I'm calculating a laminar premixed gas combustion. I have two questions:

(1)I employed the "finite rate reaction model" for simulating gaseous combustion and "DO radiation model" for modeling radiation heat transfer. When I only simulate cold flow, it quite easy to convergence. But it become very difficult(or impossible)to convergence once I add the reaction and radiation, even though I do it according to the FLUENT 5 Documentaton(Two steps cold-flow-->hot-flow simulation, under-relaxation, patching an ignition). Can you tell me whatever other measures I can take for convergence?

(2)When I patch a "spark" in the fluid zone, the position(location) of reaction front is not the same as I expected preveously. So, does the position of the reaction front(laminar premixed combustion) vary with where the "spark" is patched?
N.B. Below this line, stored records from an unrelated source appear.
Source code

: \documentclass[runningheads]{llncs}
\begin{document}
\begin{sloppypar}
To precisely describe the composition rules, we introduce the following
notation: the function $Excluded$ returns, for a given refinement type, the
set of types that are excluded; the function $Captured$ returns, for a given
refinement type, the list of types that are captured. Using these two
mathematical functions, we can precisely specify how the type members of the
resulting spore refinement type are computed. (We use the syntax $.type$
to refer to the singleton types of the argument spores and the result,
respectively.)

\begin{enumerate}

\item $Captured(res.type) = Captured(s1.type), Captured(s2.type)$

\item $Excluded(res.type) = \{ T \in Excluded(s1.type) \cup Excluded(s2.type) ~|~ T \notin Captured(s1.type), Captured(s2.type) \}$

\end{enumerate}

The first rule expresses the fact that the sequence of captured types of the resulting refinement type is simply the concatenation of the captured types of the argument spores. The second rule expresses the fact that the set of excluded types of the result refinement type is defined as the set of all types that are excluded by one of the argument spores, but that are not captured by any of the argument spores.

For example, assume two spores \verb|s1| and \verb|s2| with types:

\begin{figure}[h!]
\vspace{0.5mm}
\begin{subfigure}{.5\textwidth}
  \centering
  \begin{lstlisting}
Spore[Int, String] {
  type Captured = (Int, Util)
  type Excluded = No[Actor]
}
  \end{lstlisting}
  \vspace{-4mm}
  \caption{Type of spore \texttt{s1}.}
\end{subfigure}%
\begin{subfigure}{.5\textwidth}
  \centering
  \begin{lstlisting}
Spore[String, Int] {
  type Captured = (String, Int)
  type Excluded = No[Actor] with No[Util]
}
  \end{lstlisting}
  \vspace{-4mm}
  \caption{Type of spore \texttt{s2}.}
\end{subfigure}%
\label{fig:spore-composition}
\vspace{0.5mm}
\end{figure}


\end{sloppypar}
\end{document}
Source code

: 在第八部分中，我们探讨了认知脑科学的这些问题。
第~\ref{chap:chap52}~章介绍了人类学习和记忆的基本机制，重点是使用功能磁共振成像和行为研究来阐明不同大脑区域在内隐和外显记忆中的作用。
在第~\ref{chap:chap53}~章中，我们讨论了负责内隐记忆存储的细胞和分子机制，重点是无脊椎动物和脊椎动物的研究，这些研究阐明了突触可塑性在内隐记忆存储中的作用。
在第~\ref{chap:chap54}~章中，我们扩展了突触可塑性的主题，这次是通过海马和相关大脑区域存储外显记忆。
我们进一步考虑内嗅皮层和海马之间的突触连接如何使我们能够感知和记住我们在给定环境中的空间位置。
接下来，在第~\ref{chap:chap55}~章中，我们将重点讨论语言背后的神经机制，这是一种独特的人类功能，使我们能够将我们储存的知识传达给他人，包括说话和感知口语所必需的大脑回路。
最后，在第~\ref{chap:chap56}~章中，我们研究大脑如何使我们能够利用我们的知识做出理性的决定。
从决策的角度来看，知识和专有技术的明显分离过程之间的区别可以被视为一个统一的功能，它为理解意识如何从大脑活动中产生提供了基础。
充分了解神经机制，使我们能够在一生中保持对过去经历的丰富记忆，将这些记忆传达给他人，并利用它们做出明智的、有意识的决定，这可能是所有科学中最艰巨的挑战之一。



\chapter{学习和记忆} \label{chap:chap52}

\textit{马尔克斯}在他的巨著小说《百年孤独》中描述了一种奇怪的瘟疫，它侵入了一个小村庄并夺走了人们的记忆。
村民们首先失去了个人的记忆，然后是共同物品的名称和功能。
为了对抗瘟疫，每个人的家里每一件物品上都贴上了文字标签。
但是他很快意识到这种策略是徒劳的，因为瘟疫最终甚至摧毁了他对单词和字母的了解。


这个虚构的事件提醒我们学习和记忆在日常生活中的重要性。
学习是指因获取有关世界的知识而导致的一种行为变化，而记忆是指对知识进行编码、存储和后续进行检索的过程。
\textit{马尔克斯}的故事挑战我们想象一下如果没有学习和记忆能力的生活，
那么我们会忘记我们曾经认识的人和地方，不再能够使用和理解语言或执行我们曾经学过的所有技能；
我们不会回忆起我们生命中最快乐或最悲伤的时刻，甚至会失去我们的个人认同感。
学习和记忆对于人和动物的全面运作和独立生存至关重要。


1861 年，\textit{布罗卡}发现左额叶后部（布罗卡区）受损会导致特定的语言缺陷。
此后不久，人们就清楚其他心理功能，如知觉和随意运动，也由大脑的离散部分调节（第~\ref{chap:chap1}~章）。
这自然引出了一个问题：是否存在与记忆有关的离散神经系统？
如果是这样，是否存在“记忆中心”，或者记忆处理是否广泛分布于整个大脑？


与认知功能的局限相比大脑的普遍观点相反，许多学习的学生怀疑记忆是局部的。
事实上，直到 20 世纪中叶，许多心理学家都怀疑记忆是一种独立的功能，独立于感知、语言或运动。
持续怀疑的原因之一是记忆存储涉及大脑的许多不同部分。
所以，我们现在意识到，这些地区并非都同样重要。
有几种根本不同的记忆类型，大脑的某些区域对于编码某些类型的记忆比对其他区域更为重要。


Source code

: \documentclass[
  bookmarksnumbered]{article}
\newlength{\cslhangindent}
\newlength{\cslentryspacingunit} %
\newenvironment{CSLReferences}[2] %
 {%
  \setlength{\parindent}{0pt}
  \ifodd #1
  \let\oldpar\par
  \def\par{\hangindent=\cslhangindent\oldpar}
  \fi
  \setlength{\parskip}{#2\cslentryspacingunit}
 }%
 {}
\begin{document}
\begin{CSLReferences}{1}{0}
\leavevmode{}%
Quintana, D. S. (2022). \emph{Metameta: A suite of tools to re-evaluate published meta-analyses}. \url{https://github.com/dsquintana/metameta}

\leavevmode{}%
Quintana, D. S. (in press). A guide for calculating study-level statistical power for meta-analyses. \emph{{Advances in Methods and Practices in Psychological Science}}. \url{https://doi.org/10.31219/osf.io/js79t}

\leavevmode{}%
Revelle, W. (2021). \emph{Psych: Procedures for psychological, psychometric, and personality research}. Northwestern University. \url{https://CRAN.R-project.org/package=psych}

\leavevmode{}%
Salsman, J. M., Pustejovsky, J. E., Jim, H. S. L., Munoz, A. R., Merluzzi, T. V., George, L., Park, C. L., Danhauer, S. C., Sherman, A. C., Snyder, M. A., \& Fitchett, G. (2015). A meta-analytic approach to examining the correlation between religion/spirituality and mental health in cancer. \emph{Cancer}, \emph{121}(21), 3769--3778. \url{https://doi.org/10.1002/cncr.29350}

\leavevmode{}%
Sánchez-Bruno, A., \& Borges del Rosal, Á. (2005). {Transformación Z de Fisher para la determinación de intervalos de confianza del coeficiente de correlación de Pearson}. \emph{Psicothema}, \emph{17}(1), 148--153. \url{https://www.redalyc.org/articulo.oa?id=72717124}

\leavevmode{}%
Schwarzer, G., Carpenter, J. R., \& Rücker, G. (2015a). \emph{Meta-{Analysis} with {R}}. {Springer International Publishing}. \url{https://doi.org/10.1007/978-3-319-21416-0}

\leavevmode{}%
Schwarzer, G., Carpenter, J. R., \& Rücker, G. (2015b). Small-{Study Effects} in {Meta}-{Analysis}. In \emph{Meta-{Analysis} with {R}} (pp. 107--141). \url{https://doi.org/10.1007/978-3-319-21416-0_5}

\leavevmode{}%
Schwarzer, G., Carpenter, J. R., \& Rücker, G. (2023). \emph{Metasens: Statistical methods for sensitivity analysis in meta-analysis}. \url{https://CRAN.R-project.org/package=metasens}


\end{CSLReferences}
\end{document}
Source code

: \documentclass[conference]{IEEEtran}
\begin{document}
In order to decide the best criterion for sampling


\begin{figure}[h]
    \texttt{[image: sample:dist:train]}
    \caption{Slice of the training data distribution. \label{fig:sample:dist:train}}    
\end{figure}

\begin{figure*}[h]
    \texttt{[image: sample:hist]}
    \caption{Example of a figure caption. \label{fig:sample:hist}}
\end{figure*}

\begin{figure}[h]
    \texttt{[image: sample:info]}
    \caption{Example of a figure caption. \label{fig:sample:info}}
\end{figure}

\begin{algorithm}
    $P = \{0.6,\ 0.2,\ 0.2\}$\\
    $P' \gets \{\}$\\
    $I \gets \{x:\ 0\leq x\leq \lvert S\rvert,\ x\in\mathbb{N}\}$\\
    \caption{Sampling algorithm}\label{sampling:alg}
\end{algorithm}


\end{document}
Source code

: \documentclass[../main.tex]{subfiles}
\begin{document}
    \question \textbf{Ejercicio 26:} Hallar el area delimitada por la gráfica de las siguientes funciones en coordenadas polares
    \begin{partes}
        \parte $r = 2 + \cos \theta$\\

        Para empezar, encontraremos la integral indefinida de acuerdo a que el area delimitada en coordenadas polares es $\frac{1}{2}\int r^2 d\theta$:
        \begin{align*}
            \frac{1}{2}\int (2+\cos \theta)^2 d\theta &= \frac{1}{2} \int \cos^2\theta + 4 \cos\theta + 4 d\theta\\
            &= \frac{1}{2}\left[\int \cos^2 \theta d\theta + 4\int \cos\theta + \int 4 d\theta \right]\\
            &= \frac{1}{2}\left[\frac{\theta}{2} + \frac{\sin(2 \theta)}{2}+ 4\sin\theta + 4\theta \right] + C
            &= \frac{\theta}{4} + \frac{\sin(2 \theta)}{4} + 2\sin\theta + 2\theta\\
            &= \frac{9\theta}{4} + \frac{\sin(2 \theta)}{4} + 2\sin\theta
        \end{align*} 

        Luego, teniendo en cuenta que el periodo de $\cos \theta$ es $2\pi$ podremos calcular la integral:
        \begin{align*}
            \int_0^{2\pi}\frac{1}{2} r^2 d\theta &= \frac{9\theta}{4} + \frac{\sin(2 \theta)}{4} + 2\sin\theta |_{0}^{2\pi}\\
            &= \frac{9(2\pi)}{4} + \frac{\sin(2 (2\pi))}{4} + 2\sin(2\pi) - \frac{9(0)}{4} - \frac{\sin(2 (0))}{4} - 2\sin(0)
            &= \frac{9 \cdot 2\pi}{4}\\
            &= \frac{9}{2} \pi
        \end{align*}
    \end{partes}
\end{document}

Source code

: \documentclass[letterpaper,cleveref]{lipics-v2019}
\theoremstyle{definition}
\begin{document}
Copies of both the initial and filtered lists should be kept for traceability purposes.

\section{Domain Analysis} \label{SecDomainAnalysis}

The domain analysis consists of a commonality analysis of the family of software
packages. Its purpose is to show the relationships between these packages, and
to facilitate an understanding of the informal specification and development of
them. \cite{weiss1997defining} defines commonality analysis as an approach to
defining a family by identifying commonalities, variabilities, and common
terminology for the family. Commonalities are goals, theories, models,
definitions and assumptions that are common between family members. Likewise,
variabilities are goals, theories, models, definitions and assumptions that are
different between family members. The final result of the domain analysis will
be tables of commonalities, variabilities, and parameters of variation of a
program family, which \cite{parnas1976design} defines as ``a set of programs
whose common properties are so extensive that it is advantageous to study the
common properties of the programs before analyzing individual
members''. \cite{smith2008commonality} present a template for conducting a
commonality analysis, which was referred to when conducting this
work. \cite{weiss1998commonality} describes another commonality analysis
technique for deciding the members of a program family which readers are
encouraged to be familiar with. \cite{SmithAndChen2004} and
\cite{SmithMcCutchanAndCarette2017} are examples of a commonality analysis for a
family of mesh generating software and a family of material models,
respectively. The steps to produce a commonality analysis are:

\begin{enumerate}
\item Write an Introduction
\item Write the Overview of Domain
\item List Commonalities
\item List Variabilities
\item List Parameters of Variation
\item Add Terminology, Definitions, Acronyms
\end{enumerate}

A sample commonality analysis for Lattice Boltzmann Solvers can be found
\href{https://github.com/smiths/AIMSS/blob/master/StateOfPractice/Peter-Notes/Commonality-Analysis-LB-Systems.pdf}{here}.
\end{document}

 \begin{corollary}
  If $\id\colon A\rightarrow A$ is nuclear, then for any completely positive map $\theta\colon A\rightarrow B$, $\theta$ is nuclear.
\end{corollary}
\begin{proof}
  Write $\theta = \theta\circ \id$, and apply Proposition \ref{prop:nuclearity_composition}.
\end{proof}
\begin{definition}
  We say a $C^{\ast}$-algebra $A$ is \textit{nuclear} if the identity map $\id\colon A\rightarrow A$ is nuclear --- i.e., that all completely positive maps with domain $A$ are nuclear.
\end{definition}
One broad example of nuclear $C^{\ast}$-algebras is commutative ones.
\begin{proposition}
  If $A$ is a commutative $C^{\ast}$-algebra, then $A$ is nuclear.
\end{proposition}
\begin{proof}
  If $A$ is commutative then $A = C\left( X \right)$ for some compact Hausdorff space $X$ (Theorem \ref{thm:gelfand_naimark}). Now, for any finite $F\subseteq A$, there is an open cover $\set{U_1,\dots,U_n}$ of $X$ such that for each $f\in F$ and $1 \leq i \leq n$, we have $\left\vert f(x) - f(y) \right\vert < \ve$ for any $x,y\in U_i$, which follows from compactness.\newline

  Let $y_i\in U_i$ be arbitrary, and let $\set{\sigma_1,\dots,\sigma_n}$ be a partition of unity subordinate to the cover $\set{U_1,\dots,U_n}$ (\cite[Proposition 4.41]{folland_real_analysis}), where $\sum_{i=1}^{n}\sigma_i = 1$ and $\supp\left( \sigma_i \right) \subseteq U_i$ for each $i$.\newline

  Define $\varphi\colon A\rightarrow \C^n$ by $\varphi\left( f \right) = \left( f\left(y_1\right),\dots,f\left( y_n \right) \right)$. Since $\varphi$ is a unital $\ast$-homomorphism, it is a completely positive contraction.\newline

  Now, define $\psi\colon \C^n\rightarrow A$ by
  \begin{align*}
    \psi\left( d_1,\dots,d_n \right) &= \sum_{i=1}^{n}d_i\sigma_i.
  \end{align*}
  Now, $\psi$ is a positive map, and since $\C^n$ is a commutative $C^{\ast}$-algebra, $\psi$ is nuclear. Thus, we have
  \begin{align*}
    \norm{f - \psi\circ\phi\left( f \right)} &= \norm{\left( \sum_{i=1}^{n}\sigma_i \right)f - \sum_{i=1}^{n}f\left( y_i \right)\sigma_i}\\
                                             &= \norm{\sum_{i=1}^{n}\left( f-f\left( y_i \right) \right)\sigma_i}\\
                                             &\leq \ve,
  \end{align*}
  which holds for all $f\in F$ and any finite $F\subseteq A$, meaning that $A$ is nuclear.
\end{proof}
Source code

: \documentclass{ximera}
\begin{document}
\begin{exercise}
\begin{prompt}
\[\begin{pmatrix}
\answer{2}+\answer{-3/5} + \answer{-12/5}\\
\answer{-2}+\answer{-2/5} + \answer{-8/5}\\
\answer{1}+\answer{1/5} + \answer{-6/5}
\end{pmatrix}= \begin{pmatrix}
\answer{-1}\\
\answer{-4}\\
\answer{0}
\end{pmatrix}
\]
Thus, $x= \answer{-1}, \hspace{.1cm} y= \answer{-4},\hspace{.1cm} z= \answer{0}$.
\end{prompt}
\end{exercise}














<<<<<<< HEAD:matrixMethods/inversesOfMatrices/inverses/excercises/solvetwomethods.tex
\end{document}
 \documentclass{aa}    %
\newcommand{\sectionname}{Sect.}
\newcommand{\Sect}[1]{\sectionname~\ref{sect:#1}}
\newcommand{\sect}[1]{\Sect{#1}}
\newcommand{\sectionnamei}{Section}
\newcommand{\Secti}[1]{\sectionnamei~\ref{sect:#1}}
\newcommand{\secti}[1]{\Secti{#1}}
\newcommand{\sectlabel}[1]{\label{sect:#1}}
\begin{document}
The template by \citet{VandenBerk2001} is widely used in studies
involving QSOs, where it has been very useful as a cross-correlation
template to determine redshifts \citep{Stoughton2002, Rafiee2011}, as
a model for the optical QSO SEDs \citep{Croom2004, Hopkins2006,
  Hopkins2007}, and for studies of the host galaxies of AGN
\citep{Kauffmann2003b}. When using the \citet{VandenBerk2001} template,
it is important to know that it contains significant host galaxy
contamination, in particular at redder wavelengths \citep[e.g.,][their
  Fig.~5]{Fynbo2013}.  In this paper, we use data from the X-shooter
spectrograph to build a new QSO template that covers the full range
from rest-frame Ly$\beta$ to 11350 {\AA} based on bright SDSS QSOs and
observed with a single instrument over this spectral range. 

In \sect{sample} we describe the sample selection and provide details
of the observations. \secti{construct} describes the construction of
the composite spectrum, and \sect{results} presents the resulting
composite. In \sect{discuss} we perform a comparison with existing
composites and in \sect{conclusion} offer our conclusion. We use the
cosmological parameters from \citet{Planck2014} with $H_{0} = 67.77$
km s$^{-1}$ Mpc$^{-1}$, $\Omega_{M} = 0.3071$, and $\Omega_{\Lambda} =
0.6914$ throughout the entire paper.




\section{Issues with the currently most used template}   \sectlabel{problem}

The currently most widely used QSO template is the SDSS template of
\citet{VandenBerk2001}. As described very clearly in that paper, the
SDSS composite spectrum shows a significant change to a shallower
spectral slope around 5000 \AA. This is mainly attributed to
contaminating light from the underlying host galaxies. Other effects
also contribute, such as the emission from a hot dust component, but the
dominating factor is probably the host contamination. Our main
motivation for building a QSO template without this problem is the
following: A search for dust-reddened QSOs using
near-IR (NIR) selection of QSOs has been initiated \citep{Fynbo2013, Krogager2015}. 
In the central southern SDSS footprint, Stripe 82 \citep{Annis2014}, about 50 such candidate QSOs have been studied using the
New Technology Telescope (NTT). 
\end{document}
Sincerely yours, Harry Qiu.

 Dmitriy Makarov March 16, 2001 09:32

Hi Harry,

Just a couple of suggestions.

1)What kind of problem do you solve - steady-state or transient? If it is steady state, I would prefer lower relaxation coefficients than FLUENT's default (something like 0.125 – 0.25 for velocity and 0.5 for non-reacting scalars) and for pressure 0.8 (which doesn't play too big role from my experience).

2) Also, if it is pure Arrhenius reaction rate model, it is supposed to have very bad convergence due to its exponential dependence on temperature. And your mesh, probably, needs to resolve laminar flame front thickness with this reaction model (which is of order of 1 mm or less).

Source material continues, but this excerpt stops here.